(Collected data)
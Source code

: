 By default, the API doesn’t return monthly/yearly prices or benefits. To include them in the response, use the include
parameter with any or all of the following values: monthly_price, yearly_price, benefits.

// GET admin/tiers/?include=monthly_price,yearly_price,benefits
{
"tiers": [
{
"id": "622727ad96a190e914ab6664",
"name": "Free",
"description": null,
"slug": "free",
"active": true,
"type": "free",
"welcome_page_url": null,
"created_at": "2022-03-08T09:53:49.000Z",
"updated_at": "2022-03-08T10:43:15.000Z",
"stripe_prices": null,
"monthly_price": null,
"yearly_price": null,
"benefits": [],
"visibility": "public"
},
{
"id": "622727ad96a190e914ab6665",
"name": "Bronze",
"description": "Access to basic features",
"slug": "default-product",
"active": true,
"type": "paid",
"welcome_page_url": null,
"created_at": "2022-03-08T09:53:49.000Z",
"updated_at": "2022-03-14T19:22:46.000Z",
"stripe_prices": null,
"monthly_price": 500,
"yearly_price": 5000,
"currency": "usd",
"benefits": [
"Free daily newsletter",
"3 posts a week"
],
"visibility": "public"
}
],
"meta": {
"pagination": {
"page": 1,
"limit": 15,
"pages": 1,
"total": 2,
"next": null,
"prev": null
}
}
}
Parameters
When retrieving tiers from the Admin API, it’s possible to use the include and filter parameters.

What the task requires:
Wherever the string "description" appears in the data above, report the whole line.

Problem solution:
"description": null,
"description": "Access to basic features",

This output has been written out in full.